Einige europäische Länder haben sich bereits wieder der Kohle zugewandt. Das Militär verbrennt immer mehr fossile Brennstoffe. Die Gaspreise sind weltweit in die Höhe geschnellt. Und die bescheidene Aufmerksamkeit, die der Verbrennung unseres Planeten und der Vorstellung, dass die Großmächte zusammenarbeiten müssen, um etwas dagegen zu unternehmen, gewidmet wurde, erscheint nun wie eine Illusion aus einem vergangenen Universum.

Offensichtlich spielt es keine Rolle, dass eine Kombination aus furchterregenden Monsunen und zunehmender Gletscherschmelze ein Drittel Pakistans in beispielloser Weise überflutet hat; dass Rekordhitze und Dürre im letzten Sommer in weiten Teilen der nördlichen Hemisphäre zu verzeichnen gewesen sind; dass der Hurrikan Ian vor kurzem Teile Floridas in einer Weise verwüstet hat, die eigentlich nur alle 500 Jahre zu beobachten ist, aber angesichts der Entwicklung, in der wir uns befinden, nun regelmäßig stattfinden wird; dass eine Mainstream-Website wie Politico die USA als "Vereinigte Staaten von Megadürren" bezeichnen kann; oder dass die Flüsse vom Jangtse bis zum Mississippi in historischer Weise austrocknen.

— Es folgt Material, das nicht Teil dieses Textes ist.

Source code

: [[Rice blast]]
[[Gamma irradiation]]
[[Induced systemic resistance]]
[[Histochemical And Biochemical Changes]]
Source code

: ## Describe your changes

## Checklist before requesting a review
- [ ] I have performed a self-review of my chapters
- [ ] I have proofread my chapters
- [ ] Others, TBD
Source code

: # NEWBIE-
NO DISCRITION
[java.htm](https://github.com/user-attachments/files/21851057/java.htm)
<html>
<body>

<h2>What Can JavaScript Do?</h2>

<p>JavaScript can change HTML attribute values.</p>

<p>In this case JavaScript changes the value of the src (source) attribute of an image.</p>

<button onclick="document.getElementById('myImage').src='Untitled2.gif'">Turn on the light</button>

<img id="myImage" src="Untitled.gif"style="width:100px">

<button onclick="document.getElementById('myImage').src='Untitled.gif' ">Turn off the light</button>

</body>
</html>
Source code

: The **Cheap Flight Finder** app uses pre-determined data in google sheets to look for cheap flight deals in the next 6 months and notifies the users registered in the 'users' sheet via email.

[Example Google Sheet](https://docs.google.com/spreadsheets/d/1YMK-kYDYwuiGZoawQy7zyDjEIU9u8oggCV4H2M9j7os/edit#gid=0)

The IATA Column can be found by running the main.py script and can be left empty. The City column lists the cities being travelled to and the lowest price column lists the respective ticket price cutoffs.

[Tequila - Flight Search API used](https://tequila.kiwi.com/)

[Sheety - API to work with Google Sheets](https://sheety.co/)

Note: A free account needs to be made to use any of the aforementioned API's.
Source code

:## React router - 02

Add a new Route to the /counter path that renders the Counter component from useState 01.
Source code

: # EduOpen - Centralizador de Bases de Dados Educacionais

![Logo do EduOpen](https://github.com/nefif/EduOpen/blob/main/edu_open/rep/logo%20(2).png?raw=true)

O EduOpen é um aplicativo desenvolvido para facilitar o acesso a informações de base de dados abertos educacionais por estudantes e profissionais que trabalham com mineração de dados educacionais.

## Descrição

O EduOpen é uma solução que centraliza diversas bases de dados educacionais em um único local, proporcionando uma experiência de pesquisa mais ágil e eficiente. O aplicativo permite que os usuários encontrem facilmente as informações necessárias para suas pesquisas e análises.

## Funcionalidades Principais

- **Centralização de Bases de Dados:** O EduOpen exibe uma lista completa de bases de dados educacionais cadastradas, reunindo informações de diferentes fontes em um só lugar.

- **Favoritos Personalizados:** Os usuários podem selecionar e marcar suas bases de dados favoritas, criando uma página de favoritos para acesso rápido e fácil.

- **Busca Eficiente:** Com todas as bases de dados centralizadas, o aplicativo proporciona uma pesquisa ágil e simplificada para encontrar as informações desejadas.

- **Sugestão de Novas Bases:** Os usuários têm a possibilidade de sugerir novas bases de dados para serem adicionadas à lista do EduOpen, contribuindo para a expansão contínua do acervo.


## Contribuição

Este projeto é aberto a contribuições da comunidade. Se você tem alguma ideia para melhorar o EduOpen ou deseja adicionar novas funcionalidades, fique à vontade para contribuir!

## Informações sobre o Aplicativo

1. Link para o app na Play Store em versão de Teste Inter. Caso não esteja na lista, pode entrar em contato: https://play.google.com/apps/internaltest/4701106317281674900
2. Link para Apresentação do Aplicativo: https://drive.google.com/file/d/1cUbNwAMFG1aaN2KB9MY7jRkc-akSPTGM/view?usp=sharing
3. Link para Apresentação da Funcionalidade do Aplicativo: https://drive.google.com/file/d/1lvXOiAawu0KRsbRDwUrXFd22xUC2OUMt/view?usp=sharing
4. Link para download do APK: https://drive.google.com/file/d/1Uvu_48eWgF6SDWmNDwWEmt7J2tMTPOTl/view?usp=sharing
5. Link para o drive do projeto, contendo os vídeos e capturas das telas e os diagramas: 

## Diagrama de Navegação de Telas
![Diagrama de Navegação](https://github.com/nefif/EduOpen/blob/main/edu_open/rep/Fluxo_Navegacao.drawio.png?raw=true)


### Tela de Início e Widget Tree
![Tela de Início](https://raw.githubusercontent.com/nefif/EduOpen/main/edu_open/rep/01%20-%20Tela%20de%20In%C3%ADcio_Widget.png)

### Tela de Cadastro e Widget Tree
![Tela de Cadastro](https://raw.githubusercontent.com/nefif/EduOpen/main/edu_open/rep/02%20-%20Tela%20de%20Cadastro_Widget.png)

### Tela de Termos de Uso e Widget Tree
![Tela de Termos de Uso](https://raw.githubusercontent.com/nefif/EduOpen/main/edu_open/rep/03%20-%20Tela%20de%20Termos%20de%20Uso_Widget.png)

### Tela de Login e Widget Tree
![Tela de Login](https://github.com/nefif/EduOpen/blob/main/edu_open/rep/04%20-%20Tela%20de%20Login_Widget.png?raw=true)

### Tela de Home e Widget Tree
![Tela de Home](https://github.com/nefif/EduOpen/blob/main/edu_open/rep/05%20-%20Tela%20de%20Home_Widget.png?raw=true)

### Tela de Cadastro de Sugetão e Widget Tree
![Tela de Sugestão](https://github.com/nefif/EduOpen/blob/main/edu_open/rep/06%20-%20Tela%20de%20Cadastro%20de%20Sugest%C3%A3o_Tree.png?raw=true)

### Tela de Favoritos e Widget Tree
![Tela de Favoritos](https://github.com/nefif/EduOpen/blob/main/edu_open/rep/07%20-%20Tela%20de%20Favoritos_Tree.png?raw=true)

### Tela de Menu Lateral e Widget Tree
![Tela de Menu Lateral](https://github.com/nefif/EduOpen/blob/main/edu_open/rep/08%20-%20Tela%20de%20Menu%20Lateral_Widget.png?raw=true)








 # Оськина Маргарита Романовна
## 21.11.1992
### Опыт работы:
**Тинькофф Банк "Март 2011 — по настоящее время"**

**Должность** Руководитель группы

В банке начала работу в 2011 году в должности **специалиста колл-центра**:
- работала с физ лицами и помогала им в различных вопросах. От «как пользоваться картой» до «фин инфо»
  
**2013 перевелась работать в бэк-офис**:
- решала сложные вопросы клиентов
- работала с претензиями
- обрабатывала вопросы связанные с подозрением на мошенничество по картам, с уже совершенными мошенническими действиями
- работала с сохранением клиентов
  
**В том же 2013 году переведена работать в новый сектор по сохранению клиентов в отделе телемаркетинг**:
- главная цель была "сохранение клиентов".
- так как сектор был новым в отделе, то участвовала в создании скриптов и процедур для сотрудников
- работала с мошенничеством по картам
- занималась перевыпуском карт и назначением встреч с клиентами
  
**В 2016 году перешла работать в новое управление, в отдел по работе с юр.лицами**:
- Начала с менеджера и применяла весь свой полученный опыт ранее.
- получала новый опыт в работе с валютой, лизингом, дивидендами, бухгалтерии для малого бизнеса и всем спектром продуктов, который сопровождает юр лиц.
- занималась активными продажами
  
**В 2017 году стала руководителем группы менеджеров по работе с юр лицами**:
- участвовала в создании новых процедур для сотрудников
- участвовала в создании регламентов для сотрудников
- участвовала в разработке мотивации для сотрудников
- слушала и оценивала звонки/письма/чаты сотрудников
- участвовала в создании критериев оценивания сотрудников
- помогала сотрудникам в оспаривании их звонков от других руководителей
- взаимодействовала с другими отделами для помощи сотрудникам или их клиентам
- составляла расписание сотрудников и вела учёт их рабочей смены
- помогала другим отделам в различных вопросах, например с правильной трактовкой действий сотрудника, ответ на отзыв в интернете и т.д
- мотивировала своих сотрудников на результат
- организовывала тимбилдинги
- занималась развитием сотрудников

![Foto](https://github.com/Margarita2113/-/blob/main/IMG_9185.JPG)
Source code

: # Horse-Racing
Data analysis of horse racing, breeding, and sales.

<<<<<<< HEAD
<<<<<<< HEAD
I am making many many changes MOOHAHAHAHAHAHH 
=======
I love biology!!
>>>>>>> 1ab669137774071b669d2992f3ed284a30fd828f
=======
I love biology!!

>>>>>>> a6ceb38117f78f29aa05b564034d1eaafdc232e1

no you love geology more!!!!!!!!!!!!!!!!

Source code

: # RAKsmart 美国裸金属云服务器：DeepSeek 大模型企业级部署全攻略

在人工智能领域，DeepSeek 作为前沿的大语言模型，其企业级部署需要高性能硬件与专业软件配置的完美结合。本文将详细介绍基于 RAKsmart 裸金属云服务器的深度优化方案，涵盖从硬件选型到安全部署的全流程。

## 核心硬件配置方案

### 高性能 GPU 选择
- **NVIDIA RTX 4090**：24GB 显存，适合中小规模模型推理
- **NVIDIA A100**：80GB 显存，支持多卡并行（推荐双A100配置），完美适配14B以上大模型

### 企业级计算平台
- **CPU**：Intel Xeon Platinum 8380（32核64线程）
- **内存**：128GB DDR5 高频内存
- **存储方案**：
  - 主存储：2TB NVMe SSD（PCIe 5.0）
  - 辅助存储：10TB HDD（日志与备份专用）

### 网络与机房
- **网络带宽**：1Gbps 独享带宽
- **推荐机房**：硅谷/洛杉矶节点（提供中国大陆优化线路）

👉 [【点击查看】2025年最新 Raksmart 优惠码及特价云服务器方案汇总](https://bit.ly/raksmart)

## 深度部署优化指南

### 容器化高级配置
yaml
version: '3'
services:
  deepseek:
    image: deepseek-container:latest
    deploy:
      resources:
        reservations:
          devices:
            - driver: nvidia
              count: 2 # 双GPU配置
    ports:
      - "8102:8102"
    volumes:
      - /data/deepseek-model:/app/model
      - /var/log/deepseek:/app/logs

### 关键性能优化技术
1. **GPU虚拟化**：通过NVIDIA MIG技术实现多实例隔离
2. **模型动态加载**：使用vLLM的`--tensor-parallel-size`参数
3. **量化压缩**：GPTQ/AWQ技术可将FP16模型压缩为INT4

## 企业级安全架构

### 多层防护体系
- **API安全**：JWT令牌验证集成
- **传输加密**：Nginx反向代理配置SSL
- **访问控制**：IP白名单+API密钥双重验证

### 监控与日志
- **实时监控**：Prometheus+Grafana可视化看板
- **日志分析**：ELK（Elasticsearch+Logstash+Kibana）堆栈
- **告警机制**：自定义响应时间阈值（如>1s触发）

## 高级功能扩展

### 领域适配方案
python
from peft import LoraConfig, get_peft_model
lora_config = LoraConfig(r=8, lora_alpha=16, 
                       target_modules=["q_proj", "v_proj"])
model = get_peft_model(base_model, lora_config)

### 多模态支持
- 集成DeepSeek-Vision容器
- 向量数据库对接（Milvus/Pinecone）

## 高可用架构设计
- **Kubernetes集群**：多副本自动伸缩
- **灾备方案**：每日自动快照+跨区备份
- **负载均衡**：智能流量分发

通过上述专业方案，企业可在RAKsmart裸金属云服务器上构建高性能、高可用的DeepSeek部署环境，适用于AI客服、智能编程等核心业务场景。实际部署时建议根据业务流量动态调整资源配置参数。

Schlimmer noch, das ist nur der Anfang einer an sich viel längeren Liste von Klimaschrecken. Und fast hätte ich vergessen zu erwähnen, dass die Giganten für fossile Brennstoffe weiterhin auf einem anderen Planeten leben als der Rest von uns. Nennen wir es den Profit-Himmel.

Um auf das Thema Nachrufe zurückzukommen, hätten Sie natürlich auch einen für die rund eine Milliarde Meerestiere schreiben können, die im letzten Sommer dank einer Rekordhitzewelle an der kanadischen Pazifikküste gestorben sind, oder einen, der sich auf den jüngsten Bericht stützt, dass die Population der Süßwasserarten auf diesem Planeten seit 1970 um erschreckende 83 Prozent zurückgegangen ist.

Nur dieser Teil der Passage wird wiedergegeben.